Hip hop studies is a multidisciplinary field of study that encompasses sociology, anthropology, communication and rhetoric studies, religious studies, cultural studies, critical race theory, missiological studies, art history, dance, musicology, ethnomusicology, music theory, and gender studies. The term "hip hop studies" began circulating in the mid-2000s, and though it is not clear who first coined the term to label the field, the field of hip hop studies is often cited as having been crystallized by the publication of That's the Joint!: The Hip Hop Studies Reader in 2003. That's the Joint! includes approximately 25 years of scholarship, criticism, and journalism. The publication of this anthology was unprecedented, and highlights the evolving and continuous influence of "one of the most creative and contested elements of global popular culture since its advent in the late 1970s." The publication of the first edition of That's the Joint! marked a consolidating moment for the field of hip hop studies because it brought together key writings on hip hop from a diversity of hip hop authorities.

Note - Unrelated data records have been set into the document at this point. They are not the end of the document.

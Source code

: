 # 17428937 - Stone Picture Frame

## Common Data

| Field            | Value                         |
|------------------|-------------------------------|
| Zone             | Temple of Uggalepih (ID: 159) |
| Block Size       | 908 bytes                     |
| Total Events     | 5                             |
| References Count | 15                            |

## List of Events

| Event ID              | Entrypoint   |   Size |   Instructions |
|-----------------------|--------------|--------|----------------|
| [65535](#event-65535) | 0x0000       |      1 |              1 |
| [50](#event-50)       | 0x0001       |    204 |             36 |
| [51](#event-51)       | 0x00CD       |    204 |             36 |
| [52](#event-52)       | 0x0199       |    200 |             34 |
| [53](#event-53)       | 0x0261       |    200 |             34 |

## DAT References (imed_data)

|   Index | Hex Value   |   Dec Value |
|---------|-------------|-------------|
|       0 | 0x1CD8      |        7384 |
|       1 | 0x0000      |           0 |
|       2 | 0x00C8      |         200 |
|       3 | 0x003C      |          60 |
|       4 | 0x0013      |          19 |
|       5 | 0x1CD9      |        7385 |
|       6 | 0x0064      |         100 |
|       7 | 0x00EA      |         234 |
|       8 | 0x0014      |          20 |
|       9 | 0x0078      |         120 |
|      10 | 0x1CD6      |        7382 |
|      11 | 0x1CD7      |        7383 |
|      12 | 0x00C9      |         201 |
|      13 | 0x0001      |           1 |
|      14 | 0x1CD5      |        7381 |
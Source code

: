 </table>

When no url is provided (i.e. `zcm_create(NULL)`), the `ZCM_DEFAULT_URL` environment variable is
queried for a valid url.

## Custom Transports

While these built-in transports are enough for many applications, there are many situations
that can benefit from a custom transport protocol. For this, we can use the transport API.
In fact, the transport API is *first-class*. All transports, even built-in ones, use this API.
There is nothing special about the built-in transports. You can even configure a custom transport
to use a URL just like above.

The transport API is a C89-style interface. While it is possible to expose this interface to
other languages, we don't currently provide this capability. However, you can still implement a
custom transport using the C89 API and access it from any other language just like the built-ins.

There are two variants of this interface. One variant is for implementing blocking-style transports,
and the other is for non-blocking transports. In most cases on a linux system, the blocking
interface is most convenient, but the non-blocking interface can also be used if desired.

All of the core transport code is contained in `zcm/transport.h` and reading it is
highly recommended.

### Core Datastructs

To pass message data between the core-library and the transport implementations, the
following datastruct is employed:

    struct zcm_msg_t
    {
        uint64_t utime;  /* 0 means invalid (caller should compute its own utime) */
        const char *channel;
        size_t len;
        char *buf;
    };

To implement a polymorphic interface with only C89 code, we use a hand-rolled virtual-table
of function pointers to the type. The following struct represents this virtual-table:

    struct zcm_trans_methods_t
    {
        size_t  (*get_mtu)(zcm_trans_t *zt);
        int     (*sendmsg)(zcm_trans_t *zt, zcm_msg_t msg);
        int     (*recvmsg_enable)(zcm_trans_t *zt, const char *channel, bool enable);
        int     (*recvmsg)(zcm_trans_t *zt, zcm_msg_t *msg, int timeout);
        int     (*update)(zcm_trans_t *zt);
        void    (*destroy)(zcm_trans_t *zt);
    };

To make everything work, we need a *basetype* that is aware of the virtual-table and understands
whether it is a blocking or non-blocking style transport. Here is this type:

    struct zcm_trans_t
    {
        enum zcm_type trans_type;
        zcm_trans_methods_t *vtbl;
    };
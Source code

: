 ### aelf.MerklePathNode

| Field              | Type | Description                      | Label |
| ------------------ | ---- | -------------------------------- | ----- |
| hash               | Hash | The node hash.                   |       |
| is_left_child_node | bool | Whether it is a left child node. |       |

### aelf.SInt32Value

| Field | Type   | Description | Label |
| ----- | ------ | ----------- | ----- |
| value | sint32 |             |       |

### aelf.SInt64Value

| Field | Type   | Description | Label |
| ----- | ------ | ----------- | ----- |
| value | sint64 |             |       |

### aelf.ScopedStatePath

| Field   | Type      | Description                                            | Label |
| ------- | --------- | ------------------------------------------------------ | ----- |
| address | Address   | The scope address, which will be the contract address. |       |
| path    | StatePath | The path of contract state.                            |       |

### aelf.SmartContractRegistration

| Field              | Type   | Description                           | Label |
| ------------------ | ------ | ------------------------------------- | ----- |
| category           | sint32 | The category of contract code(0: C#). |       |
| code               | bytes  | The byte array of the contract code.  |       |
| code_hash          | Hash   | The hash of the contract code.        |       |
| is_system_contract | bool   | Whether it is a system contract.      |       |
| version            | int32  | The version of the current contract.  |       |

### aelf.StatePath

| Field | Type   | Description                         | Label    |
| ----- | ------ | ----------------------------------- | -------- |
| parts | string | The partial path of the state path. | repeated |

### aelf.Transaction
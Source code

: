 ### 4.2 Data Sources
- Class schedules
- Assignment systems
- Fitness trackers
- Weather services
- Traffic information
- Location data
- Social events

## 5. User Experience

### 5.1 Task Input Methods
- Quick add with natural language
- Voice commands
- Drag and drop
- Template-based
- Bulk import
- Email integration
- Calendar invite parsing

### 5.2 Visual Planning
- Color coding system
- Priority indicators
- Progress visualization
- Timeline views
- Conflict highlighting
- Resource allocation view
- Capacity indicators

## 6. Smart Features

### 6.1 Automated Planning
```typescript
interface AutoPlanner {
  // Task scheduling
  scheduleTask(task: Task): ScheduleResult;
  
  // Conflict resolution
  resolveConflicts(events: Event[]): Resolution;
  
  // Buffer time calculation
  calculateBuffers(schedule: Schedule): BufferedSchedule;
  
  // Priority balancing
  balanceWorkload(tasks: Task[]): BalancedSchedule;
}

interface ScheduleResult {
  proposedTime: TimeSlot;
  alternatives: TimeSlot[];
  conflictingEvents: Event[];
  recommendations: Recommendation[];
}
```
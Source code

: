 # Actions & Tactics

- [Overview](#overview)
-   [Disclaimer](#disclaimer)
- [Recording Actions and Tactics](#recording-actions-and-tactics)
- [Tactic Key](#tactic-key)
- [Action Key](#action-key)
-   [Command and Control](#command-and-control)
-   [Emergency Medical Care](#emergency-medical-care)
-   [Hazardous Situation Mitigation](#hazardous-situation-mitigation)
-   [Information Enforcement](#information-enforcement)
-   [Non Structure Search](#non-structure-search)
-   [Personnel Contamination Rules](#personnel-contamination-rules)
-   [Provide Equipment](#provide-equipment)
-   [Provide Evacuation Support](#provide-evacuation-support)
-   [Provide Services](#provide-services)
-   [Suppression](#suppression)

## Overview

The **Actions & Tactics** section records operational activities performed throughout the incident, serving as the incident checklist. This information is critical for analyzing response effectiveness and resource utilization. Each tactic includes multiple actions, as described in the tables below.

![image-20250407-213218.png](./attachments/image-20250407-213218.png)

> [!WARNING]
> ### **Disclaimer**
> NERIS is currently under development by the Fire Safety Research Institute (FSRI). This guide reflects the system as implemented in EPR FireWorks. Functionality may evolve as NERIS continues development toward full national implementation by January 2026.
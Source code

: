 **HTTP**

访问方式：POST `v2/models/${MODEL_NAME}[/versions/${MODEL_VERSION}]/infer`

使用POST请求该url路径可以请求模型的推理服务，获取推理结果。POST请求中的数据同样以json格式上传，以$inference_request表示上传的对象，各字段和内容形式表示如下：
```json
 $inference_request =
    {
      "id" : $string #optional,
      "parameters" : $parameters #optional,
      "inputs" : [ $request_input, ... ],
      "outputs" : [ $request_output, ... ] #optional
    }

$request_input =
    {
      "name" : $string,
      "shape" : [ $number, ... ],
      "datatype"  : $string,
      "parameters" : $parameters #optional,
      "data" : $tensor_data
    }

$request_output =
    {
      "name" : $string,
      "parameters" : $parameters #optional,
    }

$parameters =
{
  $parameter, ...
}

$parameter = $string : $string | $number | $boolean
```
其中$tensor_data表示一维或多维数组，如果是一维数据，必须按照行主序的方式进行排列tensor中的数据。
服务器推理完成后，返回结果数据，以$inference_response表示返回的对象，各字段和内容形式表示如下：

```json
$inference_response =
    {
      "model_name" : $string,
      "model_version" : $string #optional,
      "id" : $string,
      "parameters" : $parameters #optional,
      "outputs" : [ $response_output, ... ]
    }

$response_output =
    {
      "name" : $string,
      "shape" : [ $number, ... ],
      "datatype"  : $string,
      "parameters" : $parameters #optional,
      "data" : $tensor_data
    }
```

Hip hop culture, rooted in the 1970s post-industrial South Bronx, is polyvocal and is represented in five cultural modes: rap music (oral), turntablism or "DJing" (aural), breaking (physical), graffiti art (visual), and knowledge (mental). Hip hop has, and continues to produce a remarkable array of thinkers who embody complex ideological makeups exemplified through their performances as writers, artists, poets, and scholars. In Hip Hop Matters (2005), professor and media scholar S. Craig Watkins labels the increasing interdisciplinary cohort of hip hop academics and scholars as the "hip-hop intelligentsia," and suggests that while this group of individuals may not often been discussed as an entity in and of itself, their existence is, without question, one of the greatest achievements of the hip hop movement. Watkins writes: "The growing array of hip-hop intellectuals is a spectacular indication of the movement's multifaceted demeanor and ceaseless energy...What has emerged is a body of thinkers who articulate a wide range of ideas that, in their unique way, map out the contradictory currents, ideas, and worldview that percolate throughout the phenomenal world of hip hop. From spoken-word artists to academic scholars hip-hop intellectuals are translating the movement into a vast mix of critical commentary and artistic expression. The results both energize and expand the image and imagination of the hip-hop intelligentsia."
Hip hop studies is part of the larger hip hop movement. The research and teaching in this interdisciplinary field includes analyses of technology, pop culture, linguistics, globalization, geography, race, electoral politics, and a variety of aspects related to contemporary culture, as scholars attempt to critically assess hip hop as a movement. Scholarship in hip hop studies is rooted in the foundational, Afro-diasporic call-and-response mechanism within hip hop culture.

== Methodologies ==

The methodologies of examining hip hop are borrowed from sociology, politics, religion, economics, urban studies, journalism, communications theory, American studies, transatlantic studies, black studies, history, musicology, comparative literature, English, linguistics, and other disciplines.
— Michael Eric Dyson, Know What I Mean?: Reflections on Hip-Hop(2007)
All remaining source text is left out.